As the car pulled to a stop, the cameras crowded forward, nearly obscuring the man in the purple sport coat who was rushed toward the Terminus doors. Flipping open her phone, Riley pulled up a live news feed with a closer angle. Though his bandmates had died before her time, she recognized Kirk Sullivan, Legend’s bassist and least remarkable member, who had missed the fateful flight. He reminded her of everything else in the city, fine but faded, a face that was familiar but somehow wrong. That stiff grin showed too many well-worn lines and the slick coif of dyed black hair made no attempt to match the silver of his goatee. As if on cue, Sullivan leaned through the crowd toward the camera and gave a cheeky salute. The angle quickly pulled back, catching his thin-lipped grimace as his escorts closed in again and hurried him inside.

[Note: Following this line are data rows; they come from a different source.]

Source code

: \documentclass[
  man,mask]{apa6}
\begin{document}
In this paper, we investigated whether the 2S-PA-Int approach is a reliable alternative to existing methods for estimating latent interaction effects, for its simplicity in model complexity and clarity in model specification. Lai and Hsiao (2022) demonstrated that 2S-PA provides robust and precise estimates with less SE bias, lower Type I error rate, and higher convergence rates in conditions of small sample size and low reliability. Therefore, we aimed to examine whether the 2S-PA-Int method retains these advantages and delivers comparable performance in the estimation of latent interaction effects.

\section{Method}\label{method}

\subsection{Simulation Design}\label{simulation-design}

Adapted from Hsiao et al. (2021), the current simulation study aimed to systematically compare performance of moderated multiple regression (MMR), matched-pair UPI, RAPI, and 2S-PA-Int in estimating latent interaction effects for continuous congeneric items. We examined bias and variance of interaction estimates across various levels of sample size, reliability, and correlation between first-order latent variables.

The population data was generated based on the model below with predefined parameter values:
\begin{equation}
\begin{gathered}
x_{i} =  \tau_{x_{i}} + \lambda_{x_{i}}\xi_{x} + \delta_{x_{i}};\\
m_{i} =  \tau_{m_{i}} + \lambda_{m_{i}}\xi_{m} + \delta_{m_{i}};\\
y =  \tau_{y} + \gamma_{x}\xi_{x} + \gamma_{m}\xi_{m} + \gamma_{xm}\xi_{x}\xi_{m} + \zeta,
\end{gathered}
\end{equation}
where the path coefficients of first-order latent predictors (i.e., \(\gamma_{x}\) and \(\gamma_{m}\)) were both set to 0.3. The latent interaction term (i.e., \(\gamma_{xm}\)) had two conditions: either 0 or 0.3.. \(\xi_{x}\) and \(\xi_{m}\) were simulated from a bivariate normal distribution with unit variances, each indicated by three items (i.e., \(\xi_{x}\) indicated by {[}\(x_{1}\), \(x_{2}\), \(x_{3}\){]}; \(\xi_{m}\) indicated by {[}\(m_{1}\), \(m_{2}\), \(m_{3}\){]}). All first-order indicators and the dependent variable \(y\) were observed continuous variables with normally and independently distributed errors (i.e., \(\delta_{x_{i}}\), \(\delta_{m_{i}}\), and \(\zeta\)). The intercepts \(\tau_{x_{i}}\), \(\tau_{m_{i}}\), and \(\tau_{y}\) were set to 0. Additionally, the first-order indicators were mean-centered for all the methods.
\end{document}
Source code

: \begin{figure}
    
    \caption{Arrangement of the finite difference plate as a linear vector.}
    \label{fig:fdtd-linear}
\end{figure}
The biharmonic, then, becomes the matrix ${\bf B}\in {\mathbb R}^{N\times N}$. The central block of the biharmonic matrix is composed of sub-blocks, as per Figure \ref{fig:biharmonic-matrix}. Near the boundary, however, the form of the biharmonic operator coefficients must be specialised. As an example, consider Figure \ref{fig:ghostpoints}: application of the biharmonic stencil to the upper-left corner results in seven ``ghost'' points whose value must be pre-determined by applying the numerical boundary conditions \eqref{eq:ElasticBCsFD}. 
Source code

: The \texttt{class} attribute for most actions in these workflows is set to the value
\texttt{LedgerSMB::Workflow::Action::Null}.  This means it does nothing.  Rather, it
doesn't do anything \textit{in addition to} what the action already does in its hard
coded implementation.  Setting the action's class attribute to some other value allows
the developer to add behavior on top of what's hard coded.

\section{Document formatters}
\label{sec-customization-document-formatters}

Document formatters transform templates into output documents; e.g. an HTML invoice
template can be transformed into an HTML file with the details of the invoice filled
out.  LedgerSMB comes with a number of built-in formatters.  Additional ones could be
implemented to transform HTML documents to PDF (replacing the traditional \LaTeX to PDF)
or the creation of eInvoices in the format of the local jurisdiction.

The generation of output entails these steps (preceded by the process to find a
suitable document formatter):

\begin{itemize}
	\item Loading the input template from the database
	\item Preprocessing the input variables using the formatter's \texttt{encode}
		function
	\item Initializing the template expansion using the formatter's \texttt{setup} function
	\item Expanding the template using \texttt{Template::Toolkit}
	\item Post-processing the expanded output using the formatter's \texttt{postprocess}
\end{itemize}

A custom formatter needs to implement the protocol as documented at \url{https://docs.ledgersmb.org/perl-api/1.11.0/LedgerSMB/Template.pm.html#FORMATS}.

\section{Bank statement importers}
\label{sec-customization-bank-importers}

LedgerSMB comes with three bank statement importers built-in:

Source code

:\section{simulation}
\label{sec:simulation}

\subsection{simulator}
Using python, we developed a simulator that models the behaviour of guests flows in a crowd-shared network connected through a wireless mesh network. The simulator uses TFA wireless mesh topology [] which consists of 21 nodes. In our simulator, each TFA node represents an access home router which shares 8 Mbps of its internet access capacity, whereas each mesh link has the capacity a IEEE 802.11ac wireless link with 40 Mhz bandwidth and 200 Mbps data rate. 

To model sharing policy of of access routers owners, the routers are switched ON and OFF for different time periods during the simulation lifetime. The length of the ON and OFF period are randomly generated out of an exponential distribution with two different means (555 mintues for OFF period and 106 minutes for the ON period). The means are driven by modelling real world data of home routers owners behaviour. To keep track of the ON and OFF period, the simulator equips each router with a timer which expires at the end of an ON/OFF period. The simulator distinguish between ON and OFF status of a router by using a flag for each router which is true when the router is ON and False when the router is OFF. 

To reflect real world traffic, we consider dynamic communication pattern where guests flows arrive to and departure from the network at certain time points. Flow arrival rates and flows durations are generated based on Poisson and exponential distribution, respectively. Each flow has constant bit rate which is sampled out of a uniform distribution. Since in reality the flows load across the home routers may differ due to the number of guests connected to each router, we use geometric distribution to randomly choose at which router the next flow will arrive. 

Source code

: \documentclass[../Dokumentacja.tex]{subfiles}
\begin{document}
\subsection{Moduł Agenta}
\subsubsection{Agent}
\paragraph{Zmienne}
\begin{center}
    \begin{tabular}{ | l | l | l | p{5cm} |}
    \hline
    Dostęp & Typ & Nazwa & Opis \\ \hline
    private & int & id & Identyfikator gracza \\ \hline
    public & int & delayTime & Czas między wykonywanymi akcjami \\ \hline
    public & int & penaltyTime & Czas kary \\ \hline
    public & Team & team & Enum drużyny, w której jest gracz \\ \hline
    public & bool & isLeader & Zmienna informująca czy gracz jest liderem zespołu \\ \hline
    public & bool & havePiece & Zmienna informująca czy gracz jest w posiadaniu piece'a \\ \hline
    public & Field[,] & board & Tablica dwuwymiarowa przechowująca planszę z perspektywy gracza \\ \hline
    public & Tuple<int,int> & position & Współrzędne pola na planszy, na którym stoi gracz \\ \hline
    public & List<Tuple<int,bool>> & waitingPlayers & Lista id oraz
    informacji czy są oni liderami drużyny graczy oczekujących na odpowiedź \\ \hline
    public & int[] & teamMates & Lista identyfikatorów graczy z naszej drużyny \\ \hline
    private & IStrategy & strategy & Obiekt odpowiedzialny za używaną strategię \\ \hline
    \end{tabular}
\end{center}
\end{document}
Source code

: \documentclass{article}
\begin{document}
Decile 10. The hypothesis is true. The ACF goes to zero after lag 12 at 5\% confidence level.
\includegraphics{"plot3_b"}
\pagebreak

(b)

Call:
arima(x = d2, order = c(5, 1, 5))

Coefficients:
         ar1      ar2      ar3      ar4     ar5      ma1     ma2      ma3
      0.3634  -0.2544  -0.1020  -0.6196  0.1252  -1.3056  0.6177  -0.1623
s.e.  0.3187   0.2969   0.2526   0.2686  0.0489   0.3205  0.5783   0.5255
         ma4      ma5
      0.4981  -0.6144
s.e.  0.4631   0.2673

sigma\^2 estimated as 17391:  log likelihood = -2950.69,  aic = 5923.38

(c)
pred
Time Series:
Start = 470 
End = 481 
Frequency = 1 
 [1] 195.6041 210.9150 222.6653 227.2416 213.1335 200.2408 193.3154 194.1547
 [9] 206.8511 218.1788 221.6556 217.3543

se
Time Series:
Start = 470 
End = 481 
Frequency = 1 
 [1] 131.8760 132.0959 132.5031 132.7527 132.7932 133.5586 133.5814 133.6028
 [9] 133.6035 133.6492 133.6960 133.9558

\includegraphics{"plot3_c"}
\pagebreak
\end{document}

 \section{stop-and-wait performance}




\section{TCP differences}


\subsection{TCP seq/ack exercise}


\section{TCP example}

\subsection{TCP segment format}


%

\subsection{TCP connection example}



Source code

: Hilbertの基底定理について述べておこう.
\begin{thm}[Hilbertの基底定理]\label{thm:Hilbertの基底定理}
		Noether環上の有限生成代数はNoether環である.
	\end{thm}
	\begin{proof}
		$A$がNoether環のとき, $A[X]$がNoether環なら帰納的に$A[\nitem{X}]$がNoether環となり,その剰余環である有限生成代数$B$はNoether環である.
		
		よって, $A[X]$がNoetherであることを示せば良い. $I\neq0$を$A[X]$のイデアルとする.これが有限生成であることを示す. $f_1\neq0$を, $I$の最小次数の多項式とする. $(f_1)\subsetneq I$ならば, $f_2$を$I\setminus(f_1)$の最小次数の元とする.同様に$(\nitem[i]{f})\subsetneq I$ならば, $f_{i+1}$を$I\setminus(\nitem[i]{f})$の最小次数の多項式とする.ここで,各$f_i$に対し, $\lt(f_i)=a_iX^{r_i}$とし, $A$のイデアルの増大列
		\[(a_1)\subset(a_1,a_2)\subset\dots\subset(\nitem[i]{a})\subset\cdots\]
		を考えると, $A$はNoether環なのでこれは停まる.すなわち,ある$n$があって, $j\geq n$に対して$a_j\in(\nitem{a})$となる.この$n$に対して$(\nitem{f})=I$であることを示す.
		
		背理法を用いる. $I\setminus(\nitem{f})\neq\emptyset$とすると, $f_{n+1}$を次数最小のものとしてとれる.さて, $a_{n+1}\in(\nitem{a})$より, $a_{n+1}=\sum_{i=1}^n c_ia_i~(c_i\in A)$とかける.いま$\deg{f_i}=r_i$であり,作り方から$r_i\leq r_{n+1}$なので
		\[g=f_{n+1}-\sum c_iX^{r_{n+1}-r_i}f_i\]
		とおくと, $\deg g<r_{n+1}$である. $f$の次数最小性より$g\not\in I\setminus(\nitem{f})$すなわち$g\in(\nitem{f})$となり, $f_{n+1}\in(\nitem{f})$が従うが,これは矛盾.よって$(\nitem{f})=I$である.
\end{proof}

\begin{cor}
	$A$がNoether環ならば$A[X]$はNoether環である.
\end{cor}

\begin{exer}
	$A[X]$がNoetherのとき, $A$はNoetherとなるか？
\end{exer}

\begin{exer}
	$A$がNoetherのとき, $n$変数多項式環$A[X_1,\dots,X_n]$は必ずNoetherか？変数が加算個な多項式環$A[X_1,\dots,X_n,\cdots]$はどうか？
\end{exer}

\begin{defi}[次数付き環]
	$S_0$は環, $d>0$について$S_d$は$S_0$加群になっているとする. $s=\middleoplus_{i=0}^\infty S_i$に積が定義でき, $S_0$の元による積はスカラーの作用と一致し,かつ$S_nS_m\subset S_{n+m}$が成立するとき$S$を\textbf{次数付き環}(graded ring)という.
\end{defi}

Tucking her phone away, Riley watched the old man wipe the sleep from his eyes and rise unsteadily from his bench. She wondered about who he had lost, what they had been like when they were both alive and happy. She wondered about Sullivan and what he'd felt when he heard about the rash that had killed his bandmates and should have killed him, wondered what he was feeling now. Here, lovers could be reunited. Here, the aged could relive their glory days with friends long dead. Most people would say that Riley was lucky to be a part of it, even if she was just here to settle the affairs of those who had passed on.
Crumpling her cup, she tossed it in a nearby garbage bin. Even that had its share of stone filigree, a gleaming memorial placard bolted to the front. The dead must have their due. Besides, she had stalled long enough. She had an appointment to keep. Mrs. Pembrooke had been fond of lecturing her on punctuality while she was still alive. Given her new circumstances, the old woman had all the time in the world, but Riley suspected pointing that out would only piss her off.